[Dataset records]
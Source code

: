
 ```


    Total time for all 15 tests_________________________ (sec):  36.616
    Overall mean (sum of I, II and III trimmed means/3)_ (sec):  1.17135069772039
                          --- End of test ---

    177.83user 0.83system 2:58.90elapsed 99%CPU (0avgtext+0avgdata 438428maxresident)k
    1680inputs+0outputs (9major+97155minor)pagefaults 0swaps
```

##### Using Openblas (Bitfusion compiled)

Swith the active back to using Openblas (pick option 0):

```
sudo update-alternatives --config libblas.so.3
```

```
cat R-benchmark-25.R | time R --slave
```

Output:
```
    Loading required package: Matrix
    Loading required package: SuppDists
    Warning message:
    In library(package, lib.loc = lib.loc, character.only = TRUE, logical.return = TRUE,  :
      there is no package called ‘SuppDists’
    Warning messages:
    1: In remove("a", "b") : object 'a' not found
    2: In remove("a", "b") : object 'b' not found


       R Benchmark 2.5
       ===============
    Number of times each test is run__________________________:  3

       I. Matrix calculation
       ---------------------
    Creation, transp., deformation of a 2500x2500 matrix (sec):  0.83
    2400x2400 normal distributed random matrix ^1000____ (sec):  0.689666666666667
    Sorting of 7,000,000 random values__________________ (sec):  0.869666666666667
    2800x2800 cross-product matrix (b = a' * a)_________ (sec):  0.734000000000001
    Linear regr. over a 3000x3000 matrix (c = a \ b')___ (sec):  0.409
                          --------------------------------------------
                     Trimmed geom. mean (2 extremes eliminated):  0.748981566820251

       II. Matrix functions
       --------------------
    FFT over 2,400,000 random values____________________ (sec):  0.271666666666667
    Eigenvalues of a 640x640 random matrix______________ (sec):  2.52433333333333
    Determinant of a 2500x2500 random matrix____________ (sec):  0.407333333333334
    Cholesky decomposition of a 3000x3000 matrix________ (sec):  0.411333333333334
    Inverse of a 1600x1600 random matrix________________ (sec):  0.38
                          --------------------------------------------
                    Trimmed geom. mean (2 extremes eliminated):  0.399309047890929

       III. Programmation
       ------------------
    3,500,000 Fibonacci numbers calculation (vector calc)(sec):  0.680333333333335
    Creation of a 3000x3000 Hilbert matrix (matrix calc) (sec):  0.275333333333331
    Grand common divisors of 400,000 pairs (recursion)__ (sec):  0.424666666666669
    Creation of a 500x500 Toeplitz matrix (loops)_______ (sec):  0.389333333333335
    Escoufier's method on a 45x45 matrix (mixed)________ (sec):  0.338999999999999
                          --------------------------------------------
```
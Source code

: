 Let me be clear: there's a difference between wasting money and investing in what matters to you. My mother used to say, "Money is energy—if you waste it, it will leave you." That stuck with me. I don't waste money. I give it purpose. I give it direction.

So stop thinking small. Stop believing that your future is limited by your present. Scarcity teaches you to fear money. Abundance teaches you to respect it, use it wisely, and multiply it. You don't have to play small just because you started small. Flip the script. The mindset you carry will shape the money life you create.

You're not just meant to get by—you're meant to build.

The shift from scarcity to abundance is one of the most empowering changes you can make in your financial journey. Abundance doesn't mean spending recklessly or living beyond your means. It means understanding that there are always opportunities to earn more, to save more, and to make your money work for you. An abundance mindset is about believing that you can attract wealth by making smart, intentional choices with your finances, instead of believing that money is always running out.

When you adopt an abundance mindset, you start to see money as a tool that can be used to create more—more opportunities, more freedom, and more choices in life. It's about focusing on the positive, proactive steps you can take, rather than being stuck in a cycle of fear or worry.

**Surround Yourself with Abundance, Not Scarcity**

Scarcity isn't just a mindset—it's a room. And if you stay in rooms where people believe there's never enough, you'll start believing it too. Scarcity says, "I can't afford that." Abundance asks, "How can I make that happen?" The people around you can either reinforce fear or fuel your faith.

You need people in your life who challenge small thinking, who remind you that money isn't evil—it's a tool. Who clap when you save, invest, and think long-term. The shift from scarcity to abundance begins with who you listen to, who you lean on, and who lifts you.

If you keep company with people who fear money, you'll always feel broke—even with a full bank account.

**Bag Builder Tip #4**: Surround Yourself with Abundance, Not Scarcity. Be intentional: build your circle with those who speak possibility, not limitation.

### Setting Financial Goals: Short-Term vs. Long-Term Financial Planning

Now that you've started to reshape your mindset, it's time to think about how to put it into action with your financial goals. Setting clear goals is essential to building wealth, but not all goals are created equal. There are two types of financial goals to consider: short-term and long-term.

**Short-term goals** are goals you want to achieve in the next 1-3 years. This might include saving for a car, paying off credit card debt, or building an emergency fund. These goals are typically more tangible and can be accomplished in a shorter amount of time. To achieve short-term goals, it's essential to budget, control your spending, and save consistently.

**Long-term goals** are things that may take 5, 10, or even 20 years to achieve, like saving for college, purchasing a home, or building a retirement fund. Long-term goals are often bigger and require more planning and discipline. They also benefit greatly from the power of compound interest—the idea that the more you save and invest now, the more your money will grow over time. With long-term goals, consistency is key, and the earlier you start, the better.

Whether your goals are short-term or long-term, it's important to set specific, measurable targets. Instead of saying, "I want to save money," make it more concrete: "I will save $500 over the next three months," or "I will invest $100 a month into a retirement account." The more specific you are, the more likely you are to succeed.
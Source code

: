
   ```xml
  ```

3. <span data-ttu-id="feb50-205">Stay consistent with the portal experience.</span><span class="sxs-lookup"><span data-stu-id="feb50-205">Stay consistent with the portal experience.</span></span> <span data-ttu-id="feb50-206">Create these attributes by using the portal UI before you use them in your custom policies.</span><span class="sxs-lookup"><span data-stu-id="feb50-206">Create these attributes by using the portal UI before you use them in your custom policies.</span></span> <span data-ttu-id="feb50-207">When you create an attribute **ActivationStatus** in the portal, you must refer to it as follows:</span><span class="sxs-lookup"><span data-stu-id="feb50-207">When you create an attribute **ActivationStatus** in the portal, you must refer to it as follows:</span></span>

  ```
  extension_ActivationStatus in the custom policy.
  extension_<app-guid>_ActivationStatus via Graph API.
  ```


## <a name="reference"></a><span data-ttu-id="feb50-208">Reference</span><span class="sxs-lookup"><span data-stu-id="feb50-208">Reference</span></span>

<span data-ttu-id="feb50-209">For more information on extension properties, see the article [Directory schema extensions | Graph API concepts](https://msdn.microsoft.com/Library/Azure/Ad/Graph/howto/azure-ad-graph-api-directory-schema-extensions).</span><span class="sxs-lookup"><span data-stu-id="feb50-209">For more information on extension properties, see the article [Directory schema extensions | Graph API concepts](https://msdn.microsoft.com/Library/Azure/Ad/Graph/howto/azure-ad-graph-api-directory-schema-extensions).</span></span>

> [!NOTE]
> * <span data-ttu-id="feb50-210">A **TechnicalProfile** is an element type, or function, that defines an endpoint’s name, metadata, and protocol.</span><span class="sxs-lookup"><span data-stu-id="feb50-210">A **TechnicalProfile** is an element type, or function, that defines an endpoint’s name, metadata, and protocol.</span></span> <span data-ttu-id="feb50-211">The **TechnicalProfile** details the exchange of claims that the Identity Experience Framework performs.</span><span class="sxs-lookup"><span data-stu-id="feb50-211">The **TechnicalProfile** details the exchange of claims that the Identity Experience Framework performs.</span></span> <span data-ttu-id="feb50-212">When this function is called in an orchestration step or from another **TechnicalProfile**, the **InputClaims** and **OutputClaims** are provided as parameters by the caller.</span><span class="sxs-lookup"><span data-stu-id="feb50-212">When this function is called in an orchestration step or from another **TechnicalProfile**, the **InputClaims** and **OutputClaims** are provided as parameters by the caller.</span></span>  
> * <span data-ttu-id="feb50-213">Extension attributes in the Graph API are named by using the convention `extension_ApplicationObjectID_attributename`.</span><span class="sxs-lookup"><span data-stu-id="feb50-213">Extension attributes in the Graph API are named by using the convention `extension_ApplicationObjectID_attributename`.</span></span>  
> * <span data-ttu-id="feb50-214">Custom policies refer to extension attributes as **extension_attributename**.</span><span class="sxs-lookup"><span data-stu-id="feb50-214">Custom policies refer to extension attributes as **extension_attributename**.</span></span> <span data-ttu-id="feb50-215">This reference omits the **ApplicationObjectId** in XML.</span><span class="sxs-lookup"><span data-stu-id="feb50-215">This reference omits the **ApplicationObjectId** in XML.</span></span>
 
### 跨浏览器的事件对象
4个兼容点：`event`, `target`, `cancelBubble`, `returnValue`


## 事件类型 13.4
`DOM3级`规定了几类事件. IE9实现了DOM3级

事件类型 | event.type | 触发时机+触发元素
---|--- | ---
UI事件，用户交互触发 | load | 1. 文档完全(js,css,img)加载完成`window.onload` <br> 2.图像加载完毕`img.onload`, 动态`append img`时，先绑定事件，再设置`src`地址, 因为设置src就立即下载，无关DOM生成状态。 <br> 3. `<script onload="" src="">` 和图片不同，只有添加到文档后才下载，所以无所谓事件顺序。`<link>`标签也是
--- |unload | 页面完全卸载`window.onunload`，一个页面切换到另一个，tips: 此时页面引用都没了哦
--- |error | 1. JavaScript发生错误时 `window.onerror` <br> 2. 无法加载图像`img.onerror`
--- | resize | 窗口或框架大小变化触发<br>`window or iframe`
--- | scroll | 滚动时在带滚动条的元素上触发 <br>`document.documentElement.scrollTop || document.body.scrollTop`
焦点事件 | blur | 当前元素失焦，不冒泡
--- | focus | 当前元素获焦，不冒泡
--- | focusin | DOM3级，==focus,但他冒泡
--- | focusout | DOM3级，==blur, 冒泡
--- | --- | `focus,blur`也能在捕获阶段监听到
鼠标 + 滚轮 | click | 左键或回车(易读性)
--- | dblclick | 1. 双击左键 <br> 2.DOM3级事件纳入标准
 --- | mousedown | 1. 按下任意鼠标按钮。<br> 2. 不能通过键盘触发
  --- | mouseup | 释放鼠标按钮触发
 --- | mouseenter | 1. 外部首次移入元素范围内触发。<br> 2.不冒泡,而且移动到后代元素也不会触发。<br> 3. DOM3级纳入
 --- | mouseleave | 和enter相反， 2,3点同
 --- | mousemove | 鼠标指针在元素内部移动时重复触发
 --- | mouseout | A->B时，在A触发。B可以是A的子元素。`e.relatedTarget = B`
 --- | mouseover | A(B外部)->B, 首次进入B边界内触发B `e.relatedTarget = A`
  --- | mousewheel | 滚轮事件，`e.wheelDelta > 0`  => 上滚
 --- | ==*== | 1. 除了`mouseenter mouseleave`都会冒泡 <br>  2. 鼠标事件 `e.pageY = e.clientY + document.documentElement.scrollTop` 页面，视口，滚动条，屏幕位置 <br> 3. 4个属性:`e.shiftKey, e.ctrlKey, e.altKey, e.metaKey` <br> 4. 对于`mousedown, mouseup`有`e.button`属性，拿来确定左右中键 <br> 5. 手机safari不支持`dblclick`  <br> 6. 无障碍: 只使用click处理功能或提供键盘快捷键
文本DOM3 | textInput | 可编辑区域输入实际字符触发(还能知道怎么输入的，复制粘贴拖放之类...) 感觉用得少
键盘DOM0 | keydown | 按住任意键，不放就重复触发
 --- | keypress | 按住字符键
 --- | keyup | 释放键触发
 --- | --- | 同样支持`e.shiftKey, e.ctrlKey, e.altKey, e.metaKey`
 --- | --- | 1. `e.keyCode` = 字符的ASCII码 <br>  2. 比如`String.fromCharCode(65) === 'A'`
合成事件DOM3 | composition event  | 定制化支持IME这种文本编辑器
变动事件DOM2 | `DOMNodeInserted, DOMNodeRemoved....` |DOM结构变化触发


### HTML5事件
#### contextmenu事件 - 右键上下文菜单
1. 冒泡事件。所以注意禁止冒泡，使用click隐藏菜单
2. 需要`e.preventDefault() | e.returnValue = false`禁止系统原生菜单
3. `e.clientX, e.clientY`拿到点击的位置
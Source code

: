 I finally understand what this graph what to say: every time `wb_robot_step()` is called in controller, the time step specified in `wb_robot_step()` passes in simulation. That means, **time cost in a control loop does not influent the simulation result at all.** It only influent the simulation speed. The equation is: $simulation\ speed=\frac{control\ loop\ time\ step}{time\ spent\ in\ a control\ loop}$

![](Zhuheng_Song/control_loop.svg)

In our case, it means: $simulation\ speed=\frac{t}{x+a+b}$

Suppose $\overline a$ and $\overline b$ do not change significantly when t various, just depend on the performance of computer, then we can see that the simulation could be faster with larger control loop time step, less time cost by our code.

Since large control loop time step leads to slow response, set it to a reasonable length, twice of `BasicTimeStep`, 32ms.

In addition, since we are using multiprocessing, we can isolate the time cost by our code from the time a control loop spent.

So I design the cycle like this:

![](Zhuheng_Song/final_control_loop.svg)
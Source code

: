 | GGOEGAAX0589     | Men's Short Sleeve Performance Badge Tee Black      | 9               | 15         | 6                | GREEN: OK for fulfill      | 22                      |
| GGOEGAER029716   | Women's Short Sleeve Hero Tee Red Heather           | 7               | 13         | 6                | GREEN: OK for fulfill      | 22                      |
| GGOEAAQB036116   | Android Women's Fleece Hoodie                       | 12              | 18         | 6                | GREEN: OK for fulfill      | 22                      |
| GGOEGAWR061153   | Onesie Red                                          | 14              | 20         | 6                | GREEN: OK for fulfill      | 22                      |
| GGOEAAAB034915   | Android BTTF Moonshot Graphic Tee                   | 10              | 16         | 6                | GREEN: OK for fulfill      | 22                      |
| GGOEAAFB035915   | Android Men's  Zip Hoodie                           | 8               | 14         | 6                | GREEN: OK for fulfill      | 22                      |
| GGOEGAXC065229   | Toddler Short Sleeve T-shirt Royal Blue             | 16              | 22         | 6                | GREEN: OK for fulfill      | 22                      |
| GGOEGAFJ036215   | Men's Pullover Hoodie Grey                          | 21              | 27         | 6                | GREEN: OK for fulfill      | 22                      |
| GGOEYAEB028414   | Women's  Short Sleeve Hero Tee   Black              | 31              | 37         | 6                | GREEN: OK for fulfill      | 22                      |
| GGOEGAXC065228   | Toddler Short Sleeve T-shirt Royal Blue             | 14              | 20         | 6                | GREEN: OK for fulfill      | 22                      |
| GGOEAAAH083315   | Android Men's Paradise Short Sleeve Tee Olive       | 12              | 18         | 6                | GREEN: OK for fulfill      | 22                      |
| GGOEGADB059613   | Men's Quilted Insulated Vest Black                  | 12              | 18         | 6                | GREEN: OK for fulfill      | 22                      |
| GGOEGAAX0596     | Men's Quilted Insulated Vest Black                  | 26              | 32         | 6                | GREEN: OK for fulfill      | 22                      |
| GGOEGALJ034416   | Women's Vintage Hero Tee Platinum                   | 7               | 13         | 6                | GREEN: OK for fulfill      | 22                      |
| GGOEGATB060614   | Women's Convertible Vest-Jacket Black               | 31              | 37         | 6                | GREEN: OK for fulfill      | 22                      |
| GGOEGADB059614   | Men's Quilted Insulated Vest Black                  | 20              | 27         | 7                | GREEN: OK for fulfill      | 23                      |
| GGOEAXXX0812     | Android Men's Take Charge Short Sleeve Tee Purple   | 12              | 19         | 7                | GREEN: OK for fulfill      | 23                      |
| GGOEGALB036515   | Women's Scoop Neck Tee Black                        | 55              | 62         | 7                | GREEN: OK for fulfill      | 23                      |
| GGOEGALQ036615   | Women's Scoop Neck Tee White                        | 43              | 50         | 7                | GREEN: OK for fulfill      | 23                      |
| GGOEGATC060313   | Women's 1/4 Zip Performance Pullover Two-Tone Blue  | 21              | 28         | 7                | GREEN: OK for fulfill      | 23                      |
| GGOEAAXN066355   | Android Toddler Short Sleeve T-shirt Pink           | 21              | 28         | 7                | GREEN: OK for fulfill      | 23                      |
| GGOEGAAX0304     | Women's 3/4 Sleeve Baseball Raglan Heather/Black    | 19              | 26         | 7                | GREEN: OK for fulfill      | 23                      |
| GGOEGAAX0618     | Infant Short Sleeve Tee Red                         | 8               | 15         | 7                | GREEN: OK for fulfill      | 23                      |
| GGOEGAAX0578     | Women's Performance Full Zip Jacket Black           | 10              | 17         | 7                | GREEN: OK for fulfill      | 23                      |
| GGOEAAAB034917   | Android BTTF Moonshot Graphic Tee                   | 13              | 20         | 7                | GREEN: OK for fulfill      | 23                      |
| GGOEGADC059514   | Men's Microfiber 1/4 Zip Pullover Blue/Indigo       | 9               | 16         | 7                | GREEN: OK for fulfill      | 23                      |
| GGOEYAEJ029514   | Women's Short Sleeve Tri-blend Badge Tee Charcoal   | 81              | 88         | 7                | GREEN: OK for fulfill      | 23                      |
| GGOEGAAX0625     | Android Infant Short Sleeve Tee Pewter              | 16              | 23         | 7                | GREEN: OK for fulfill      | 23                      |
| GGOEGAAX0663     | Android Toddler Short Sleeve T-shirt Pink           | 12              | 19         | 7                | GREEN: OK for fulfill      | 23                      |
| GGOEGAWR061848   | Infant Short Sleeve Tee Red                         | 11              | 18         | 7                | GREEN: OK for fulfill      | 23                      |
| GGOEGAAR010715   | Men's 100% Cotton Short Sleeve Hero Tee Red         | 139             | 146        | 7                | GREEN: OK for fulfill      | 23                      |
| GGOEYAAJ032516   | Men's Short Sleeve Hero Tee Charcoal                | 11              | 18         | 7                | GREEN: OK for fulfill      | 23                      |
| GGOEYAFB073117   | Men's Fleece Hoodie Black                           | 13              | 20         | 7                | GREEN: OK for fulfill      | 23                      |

THE TASK
Above are the entries. Output exactly the lines beginning with the line that has "Women's Convertible Vest-Jacket" and ending with the line that has "Men's Microfiber 1/4".

EXERCISE OUTPUT
| GGOEGATB060614   | Women's Convertible Vest-Jacket Black               | 31              | 37         | 6                | GREEN: OK for fulfill      | 22                      |
| GGOEGADB059614   | Men's Quilted Insulated Vest Black                  | 20              | 27         | 7                | GREEN: OK for fulfill      | 23                      |
| GGOEAXXX0812     | Android Men's Take Charge Short Sleeve Tee Purple   | 12              | 19         | 7                | GREEN: OK for fulfill      | 23                      |
| GGOEGALB036515   | Women's Scoop Neck Tee Black                        | 55              | 62         | 7                | GREEN: OK for fulfill      | 23                      |
| GGOEGALQ036615   | Women's Scoop Neck Tee White                        | 43              | 50         | 7                | GREEN: OK for fulfill      | 23                      |
| GGOEGATC060313   | Women's 1/4 Zip Performance Pullover Two-Tone Blue  | 21              | 28         | 7                | GREEN: OK for fulfill      | 23                      |
| GGOEAAXN066355   | Android Toddler Short Sleeve T-shirt Pink           | 21              | 28         | 7                | GREEN: OK for fulfill      | 23                      |
| GGOEGAAX0304     | Women's 3/4 Sleeve Baseball Raglan Heather/Black    | 19              | 26         | 7                | GREEN: OK for fulfill      | 23                      |
| GGOEGAAX0618     | Infant Short Sleeve Tee Red                         | 8               | 15         | 7                | GREEN: OK for fulfill      | 23                      |
| GGOEGAAX0578     | Women's Performance Full Zip Jacket Black           | 10              | 17         | 7                | GREEN: OK for fulfill      | 23                      |
| GGOEAAAB034917   | Android BTTF Moonshot Graphic Tee                   | 13              | 20         | 7                | GREEN: OK for fulfill      | 23                      |
| GGOEGADC059514   | Men's Microfiber 1/4 Zip Pullover Blue/Indigo       | 9               | 16         | 7                | GREEN: OK for fulfill      | 23                      |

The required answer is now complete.